That sounds like a lot of work.

Easier would be to just get the position at frame -1 ticks and frame +1 ticks and use the old (position2-position1)/time formula.

PiXeL_MoNKeY
04-15-2009, 04:34 AM
Or use the option in Bobo's DiMaster 2.0 (http://www.scriptspot.com/bobo/mxs9/DIMaster/index.html).

-Eric

Jausn
04-15-2009, 05:59 AM
To get the exact speed you would need to find the vector for the first derivative of the transform slope for each axis.

That sounds like a lot of work.

Easier would be to just get the position at frame -1 ticks and frame +1 ticks and use the old (position2-position1)/time formula.

Thank you.
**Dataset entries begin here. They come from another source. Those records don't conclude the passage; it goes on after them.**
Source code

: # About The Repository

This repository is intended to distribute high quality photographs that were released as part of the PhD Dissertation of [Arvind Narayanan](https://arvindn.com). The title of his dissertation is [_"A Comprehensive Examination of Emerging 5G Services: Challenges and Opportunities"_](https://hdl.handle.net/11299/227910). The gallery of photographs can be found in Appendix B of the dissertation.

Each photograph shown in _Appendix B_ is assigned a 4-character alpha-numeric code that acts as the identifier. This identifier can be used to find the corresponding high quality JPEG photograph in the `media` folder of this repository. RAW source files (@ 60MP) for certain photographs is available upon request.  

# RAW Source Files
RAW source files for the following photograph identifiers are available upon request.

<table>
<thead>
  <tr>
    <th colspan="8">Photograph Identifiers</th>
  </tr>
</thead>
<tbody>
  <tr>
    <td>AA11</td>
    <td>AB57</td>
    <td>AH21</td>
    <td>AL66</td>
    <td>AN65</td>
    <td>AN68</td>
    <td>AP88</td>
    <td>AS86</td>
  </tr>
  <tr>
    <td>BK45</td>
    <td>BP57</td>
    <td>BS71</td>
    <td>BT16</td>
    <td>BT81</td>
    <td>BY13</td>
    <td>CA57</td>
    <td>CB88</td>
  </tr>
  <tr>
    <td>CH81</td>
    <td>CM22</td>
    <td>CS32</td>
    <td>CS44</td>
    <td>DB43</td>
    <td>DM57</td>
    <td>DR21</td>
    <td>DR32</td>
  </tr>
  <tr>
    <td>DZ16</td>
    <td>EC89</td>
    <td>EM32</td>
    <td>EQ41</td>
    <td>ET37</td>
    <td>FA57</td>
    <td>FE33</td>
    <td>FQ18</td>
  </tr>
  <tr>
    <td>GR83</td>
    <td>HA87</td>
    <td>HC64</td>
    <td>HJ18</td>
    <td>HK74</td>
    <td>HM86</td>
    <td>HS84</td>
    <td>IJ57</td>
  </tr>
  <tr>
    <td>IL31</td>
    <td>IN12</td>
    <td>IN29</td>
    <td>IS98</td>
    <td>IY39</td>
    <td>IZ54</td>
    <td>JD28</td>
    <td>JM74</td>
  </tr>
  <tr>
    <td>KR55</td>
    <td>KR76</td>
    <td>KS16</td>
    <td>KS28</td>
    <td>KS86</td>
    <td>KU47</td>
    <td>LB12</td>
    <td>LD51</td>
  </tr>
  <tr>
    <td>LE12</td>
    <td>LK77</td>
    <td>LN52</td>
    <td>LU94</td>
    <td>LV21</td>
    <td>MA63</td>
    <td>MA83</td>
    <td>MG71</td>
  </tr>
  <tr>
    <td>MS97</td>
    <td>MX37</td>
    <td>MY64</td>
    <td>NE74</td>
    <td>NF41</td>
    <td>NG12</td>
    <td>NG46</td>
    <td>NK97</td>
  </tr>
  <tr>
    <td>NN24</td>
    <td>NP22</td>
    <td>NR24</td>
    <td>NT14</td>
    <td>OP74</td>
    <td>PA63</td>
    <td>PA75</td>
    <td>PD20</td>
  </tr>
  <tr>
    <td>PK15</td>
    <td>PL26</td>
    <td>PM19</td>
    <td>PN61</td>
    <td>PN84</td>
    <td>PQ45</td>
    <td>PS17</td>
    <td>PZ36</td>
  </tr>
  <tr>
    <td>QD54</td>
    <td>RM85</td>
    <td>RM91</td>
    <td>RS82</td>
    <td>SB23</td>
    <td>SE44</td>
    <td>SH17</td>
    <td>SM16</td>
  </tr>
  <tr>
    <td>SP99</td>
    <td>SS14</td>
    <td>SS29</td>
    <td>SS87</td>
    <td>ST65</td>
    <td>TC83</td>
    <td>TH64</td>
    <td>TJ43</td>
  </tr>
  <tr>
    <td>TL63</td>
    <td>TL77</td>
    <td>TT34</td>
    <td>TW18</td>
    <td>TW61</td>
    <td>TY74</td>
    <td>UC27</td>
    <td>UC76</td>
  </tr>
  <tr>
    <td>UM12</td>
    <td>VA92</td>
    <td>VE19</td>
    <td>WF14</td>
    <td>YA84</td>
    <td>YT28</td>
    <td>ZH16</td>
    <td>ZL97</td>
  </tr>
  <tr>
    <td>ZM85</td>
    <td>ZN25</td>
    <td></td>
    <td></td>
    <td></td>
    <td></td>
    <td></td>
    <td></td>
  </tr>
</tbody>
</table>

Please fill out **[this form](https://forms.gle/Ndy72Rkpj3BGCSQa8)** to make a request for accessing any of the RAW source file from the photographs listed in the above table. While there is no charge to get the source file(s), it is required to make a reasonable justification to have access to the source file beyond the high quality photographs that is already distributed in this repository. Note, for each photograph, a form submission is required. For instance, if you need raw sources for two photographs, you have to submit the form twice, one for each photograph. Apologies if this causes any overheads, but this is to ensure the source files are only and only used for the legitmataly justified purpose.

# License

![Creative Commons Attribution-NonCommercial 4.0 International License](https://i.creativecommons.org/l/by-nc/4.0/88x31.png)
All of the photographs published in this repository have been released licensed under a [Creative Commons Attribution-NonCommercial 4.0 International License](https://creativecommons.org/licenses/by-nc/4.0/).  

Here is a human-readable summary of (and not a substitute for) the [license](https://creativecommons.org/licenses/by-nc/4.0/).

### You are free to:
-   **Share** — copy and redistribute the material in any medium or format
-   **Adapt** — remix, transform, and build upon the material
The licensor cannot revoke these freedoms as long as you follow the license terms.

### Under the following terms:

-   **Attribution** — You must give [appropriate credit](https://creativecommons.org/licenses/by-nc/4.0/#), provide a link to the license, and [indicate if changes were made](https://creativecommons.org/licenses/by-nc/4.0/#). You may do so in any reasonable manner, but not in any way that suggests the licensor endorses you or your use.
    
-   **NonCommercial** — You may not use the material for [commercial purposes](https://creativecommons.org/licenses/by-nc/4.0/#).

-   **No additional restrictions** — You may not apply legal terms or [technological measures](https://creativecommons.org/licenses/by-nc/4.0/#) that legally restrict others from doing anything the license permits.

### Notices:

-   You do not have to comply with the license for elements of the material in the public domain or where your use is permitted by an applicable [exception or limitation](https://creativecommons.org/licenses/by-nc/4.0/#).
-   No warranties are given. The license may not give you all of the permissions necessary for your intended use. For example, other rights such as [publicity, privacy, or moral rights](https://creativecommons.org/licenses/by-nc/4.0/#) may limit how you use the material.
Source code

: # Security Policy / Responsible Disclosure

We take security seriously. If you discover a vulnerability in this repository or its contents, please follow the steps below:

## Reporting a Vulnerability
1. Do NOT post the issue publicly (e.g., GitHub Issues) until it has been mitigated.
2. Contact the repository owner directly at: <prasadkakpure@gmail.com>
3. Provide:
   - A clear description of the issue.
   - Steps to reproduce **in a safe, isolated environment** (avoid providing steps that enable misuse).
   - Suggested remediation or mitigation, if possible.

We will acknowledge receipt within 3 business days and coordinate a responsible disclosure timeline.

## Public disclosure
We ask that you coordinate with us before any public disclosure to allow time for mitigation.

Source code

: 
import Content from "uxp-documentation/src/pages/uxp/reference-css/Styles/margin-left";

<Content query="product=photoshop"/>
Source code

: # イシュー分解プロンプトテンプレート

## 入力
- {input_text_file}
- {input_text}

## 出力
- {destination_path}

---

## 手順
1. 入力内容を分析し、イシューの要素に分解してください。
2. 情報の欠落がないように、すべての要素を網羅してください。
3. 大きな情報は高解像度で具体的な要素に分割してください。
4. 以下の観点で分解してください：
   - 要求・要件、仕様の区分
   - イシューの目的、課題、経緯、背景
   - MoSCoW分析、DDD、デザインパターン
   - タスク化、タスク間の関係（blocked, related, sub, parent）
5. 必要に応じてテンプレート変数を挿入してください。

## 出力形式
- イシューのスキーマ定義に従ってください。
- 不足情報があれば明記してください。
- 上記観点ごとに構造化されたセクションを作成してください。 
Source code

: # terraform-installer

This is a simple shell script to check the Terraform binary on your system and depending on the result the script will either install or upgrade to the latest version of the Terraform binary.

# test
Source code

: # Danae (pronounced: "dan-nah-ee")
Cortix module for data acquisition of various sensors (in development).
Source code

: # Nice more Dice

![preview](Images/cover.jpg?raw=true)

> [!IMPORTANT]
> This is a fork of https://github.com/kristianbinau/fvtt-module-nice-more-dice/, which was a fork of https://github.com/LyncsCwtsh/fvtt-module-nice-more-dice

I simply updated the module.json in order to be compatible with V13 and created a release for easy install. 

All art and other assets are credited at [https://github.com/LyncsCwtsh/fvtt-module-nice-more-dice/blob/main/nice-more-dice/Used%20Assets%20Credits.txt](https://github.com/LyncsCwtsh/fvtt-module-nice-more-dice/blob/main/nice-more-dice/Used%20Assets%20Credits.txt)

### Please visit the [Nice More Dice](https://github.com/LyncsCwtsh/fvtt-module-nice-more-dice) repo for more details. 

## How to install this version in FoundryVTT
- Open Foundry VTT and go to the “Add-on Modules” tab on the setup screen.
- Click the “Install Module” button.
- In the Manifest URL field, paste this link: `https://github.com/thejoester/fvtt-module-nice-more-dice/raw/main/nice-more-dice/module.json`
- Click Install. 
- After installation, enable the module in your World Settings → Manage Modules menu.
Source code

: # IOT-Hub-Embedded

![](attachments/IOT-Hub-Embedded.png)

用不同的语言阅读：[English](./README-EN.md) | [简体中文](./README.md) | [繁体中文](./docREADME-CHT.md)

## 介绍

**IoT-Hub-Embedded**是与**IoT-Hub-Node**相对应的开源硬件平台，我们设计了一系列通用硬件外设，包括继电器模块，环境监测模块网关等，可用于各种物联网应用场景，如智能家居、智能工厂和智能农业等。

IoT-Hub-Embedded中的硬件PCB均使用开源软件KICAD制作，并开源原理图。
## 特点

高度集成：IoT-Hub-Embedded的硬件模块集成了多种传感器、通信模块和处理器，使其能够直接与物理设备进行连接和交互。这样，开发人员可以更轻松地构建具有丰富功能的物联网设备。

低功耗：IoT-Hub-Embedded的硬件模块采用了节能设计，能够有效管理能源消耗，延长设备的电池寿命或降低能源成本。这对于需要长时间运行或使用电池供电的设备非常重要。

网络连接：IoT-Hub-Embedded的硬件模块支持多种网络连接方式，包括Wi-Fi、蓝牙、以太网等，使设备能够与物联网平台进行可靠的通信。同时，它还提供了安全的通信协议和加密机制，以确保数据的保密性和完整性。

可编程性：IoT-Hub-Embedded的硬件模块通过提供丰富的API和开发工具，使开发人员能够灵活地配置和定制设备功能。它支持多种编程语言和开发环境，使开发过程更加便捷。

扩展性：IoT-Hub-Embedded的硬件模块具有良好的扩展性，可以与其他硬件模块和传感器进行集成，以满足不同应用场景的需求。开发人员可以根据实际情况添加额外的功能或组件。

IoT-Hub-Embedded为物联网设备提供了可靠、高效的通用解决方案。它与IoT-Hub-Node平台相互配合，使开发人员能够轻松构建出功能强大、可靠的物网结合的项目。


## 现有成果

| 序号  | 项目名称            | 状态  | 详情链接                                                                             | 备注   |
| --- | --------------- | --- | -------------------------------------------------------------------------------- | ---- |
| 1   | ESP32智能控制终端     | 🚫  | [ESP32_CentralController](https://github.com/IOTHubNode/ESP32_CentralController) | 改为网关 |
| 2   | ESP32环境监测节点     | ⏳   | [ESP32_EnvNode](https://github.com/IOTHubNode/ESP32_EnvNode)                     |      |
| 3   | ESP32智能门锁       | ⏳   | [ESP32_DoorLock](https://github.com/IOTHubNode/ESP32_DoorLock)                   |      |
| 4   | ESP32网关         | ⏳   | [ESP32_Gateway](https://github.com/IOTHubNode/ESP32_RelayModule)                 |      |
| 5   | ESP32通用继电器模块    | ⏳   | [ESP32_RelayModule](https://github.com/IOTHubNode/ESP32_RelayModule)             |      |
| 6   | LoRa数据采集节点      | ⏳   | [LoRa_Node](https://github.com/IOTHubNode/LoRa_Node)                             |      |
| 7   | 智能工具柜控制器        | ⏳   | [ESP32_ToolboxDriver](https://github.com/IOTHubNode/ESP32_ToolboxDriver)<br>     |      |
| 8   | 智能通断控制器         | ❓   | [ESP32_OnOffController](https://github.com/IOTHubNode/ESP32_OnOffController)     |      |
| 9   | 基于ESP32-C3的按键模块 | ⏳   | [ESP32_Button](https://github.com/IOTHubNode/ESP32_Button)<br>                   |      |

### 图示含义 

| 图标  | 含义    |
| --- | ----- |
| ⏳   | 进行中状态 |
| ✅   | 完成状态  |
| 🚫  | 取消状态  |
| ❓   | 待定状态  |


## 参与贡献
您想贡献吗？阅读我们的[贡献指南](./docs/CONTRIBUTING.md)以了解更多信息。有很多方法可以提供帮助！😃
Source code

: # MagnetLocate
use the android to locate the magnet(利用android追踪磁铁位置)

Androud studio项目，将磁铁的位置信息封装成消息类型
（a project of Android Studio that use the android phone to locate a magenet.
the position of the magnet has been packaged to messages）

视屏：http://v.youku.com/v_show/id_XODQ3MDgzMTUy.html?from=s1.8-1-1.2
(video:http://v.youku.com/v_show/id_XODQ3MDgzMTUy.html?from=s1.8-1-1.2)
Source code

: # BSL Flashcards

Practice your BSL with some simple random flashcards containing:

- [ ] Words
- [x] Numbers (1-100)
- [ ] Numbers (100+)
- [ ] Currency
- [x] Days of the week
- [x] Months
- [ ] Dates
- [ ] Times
I suppose this is a good, fast and easy method that could be precise enough for most circumstances.

Lemme try it!

3rd Dimentia
04-15-2009, 06:53 AM
This should do it. Very similar to the vector and transform slope answer, but I understand this one. :)

SpeedPerFrame = ((distance (at time (slidertime-1) \$.position) (\$.position))+(distance (at time (slidertime+1) \$.position) (\$.position)))/2

Jausn
04-16-2009, 03:16 AM
This should do it. Very similar to the vector and transform slope answer, but I understand this one. :)

SpeedPerFrame = ((distance (at time (slidertime-1) \$.position) (\$.position))+(distance (at time (slidertime+1) \$.position) (\$.position)))/2

I suppose the result of changing 1f to 1tick is more precise.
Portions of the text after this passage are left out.